Especially if it happens to be an event where cheering is involved.
Teenagers don't cheer.
They scream.
And their screams are deafening.
I was at my kids show choir competition last weekend, and there was a high school girl sitting behind me.
Before the kids even stepped onto the stage, I knew I was in for 25 minutes of hell.
She happened to be sitting next to a friend of mine, so I oh-so-subtely turned to her (after this lovely young lady let out one of her ungodly high pitched screeches) and said "Oh my God....I am going to go deaf!"
I thought that might be a HINT that she was TOO DAMN LOUD.
Each time she screamed, I would VERY obviously hunch my shoulders to try to protect my ears (as I was taking pictures) or make other movements to make sure my obvious disdain with her ear blasting vocal stylings was BLATANT.
It didn't help.
You may recall I already have horrible ear issues.  
One of them being tinnitus. (Ringing in the ears.)
Well, thanks to this little gem of a gal, for the next week, it sounded like there was a bell ringing in my ear...on top of the already annoying ringing that was always there.  Imagine the sound of a cat collar with a bell on it...that kind of bell.  Every few seconds...ding-a-ing-a-ling.....all day long.
Thank God it went away.  
Otherwise, I may have collared that kid with her own damn bell.
Anyway.  Back to my parenting.
1. I do not allow my kids to be rude, annoying and loud.  At least when I'm around.  I have no idea what kind of hellions they turn into when I'm not present, however.
If you ever observe them being annoying or loud or have my permission to put them in their place.  I beg of you....put them in their place!

Evidence of their "dark" side.
On Friday, I met with my daughter's school guidance counselor to discuss her senior year classes, and prepping for college.
(I am so not old enough to have a kid in college.)
As I sat there in this surreal situation, I started thinking: "Is she just nodding politely while he talks to her...or is she really listening and taking this to heart?"
We talked about GPA, and class rank.  We talked about what colleges look for.  We talked about how important these next 5 quarters of her high school career are.
And then, I asked her "Did you talk to that teacher about your bad grade on your mid-quarter report?" (I have been hounding her to meet with this teacher for over a week.)  She replied....quite meekly..."no."
That was it.
Did this kid even realize that this wasn't a joke?  She wasn't going to get into to whatever college she wanted to, just because she is cute, and has a nice voice.
Later that night, we went to a talent show she was performing in.
It was lovely, she did a fabulous job.
We said she could go to the party for all the participants afterward, and said "just be home at a reasonable time."
We have not been strict with a curfew, because it has not been an issue.
She has been responsible, and so we have trusted her to not push boundaries.
She walked in the door at 3am.
Needless to say, I was livid.
Both Mark and I had early morning events to prepare for, so we went to bed hours before.
But, my mother's intuition kicked in...just as it always does, and woke me up 2 minutes before she walked in the door, so I was ready to greet her as she made her way to her room. (Much to her chagrin.)
I informed her father....and since I would be gone in the morning....told him to read her the riot act.
And now....we are finally to the heart of my post.
I married a parenting genius.
Actually....he is a kick-ass teacher, which lends itself SO beautifully to parenting.  
Especially when it comes to teenagers.
I am sharing this with you, because you may want to add it to your arsenal.

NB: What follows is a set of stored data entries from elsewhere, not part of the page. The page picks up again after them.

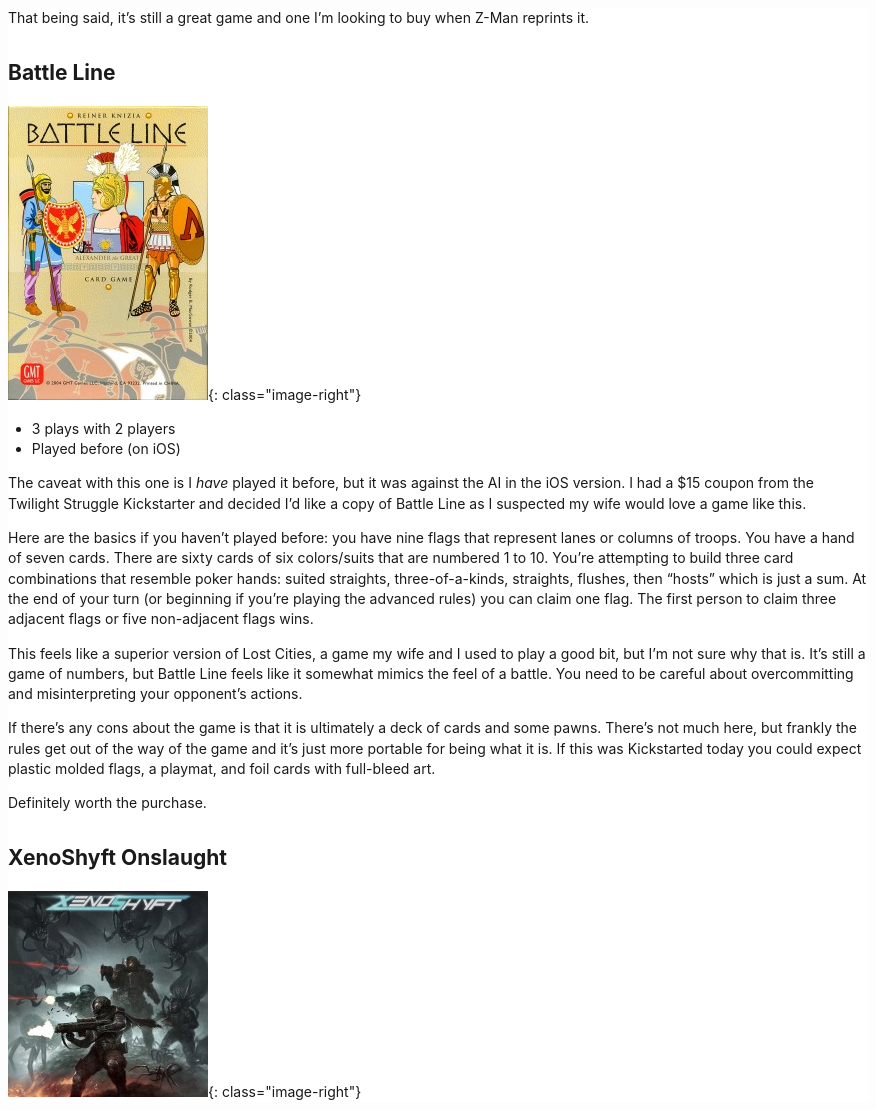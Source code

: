 That being said, it’s still a great game and one I’m looking to buy when Z-Man reprints it.

## Battle Line

![Battle Line](/assets/images/covers/battle-line.jpg){: class="image-right"}

- 3 plays with 2 players
- Played before (on iOS)

The caveat with this one is I *have* played it before, but it was against the AI in the iOS version. I had a $15 coupon from the Twilight Struggle Kickstarter and decided I’d like a copy of Battle Line as I suspected my wife would love a game like this.

Here are the basics if you haven’t played before: you have nine flags that represent lanes or columns of troops. You have a hand of seven cards. There are sixty cards of six colors/suits that are numbered 1 to 10. You’re attempting to build three card combinations that resemble poker hands: suited straights, three-of-a-kinds, straights, flushes, then “hosts” which is just a sum. At the end of your turn (or beginning if you’re playing the advanced rules) you can claim one flag. The first person to claim three adjacent flags or five non-adjacent flags wins.

This feels like a superior version of Lost Cities, a game my wife and I used to play a good bit, but I’m not sure why that is. It’s still a game of numbers, but Battle Line feels like it somewhat mimics the feel of a battle. You need to be careful about overcommitting and misinterpreting your opponent’s actions.

If there’s any cons about the game is that it is ultimately a deck of cards and some pawns. There’s not much here, but frankly the rules get out of the way of the game and it’s just more portable for being what it is. If this was Kickstarted today you could expect plastic molded flags, a playmat, and foil cards with full-bleed art.

Definitely worth the purchase.

## XenoShyft Onslaught

![XenoShyft Onslaught](/assets/images/covers/xenoshyft.jpg){: class="image-right"}
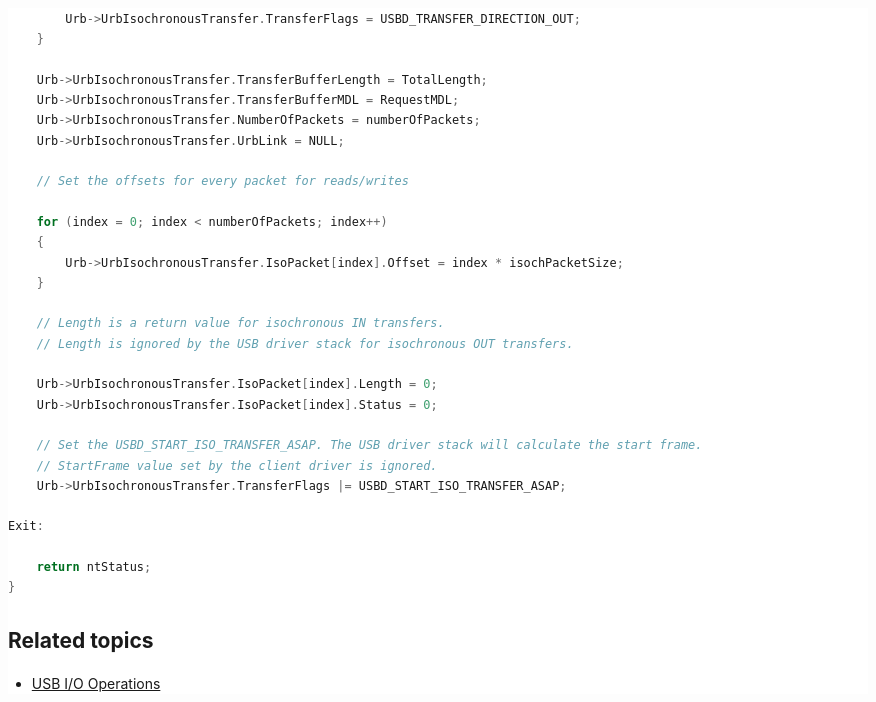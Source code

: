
 ```cpp
        Urb->UrbIsochronousTransfer.TransferFlags = USBD_TRANSFER_DIRECTION_OUT;
    }

    Urb->UrbIsochronousTransfer.TransferBufferLength = TotalLength;
    Urb->UrbIsochronousTransfer.TransferBufferMDL = RequestMDL;
    Urb->UrbIsochronousTransfer.NumberOfPackets = numberOfPackets;
    Urb->UrbIsochronousTransfer.UrbLink = NULL;

    // Set the offsets for every packet for reads/writes

    for (index = 0; index < numberOfPackets; index++)
    {
        Urb->UrbIsochronousTransfer.IsoPacket[index].Offset = index * isochPacketSize;
    }

    // Length is a return value for isochronous IN transfers.
    // Length is ignored by the USB driver stack for isochronous OUT transfers.

    Urb->UrbIsochronousTransfer.IsoPacket[index].Length = 0;
    Urb->UrbIsochronousTransfer.IsoPacket[index].Status = 0;

    // Set the USBD_START_ISO_TRANSFER_ASAP. The USB driver stack will calculate the start frame.
    // StartFrame value set by the client driver is ignored.
    Urb->UrbIsochronousTransfer.TransferFlags |= USBD_START_ISO_TRANSFER_ASAP;

Exit:

    return ntStatus;
}
```

## Related topics

- [USB I/O Operations](usb-device-i-o.md)
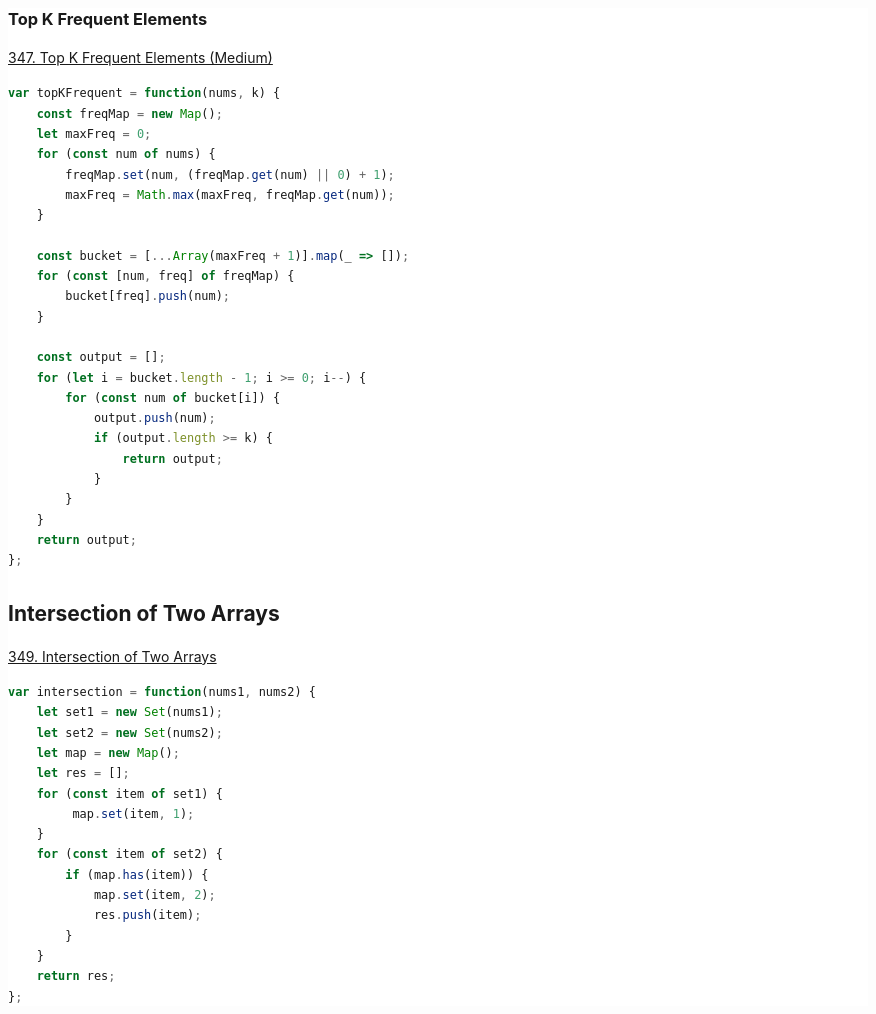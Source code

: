 ### Top K Frequent Elements
[347. Top K Frequent Elements (Medium)](https://leetcode.com/problems/top-k-frequent-elements/description/)
```javascript
var topKFrequent = function(nums, k) {
    const freqMap = new Map();
    let maxFreq = 0;
    for (const num of nums) {
        freqMap.set(num, (freqMap.get(num) || 0) + 1);
        maxFreq = Math.max(maxFreq, freqMap.get(num));
    }

    const bucket = [...Array(maxFreq + 1)].map(_ => []);
    for (const [num, freq] of freqMap) {
        bucket[freq].push(num);
    }

    const output = [];
    for (let i = bucket.length - 1; i >= 0; i--) {
        for (const num of bucket[i]) {
            output.push(num);
            if (output.length >= k) {
                return output;
            }
        }
    }
    return output;
};
```

## Intersection of Two Arrays
[349. Intersection of Two Arrays](https://leetcode.com/problems/intersection-of-two-arrays/)
```javascript
var intersection = function(nums1, nums2) {
    let set1 = new Set(nums1);
    let set2 = new Set(nums2);
    let map = new Map();
    let res = [];
    for (const item of set1) {
         map.set(item, 1);
    }
    for (const item of set2) {
        if (map.has(item)) {
            map.set(item, 2);
            res.push(item);
        }
    }
    return res;
};
```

First of all, I am a firm believer that no good occurs after midnight.
In fact, an old college friend is the one who told me that.
(He found God....and at that point, never allowed himself to be alone with a woman past midnight.) As a parent....I think it's probably pretty good advice.

We were quite certain that the party didn't last until it was time to get some information.
So, Mark took our daughter for a drive.
As they drove, he asked what she was up to last night.
She told him one version of the evenings events.
He knew it was a bunch of bologna.
So, he said "Great!  So, I can call these kids, as well as their parents, and verify that everything you are telling me is true then."
Then came version two of the story.
This one was more believable.
Then she asked where they were going.
At this point, he had turned into an unsavory part of town...where there are lots of row houses, and sadly, lots of poverty.
Little kids running around in clothes not warm enough for the weather.
Parents on the front stoop, smoking cigarettes, looking disheveled.
In other words....this wasn't a place that anyone would choose to end up.
He said to her "I want you to look around.  Every decision you make at this point in your life is crucial.  If you continue to make bad decisions, this could be what your future looks like.  My guess is that this isn't the picture you have in your mind as to what you want your life to be....but that is all up to you.
One big mistake, and your hopes and dreams could all go down the drain...and this could be where you end up....or you are living in our house, in your basement bedroom until you are 30." (If I let her!!)
He let that sink in for awhile....and then took her phone, the car keys, let her know she was grounded for the weekend, and that her room would be spotless by the time her grandparents arrived on Thursday.
He also mentioned that while we don't like to have to take things away from her....we are doing it to save her from herself....because apparently she is currently unable to make mature and responsible decisions.
I asked if she stomped down to her room and slammed the door once they returned home.
Nope.  She has actually been quite pleasant.
Good Lord....I think this just may have gotten through.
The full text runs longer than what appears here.